[Dataset entries]
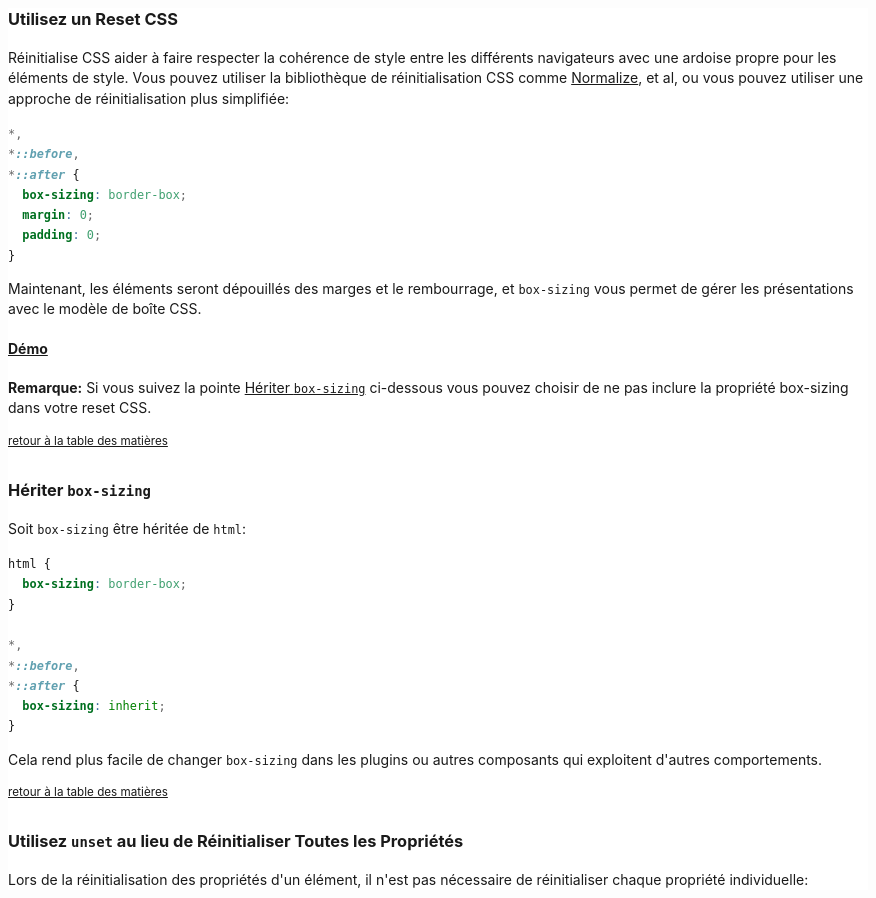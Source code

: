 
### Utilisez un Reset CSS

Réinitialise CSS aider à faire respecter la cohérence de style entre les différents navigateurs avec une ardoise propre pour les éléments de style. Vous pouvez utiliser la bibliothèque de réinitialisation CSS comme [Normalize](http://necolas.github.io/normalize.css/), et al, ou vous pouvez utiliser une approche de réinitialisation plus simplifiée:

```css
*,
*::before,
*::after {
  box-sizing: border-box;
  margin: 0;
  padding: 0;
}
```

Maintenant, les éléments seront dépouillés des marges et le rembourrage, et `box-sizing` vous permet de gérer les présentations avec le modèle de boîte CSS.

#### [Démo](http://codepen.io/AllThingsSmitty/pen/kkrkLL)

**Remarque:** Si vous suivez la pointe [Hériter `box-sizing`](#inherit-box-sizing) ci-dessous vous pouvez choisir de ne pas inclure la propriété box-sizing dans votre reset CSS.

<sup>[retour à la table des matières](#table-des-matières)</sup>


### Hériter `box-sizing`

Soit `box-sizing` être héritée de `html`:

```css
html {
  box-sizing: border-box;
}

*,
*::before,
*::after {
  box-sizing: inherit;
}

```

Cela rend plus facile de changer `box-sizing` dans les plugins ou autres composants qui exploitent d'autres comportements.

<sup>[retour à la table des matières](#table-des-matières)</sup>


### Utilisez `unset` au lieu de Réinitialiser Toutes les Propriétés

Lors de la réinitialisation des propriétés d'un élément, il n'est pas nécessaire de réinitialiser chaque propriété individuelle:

**What to work on**
Provide the number of lines in the entries above on which the string "avec" is found, and no other text.

**Expected answer**
2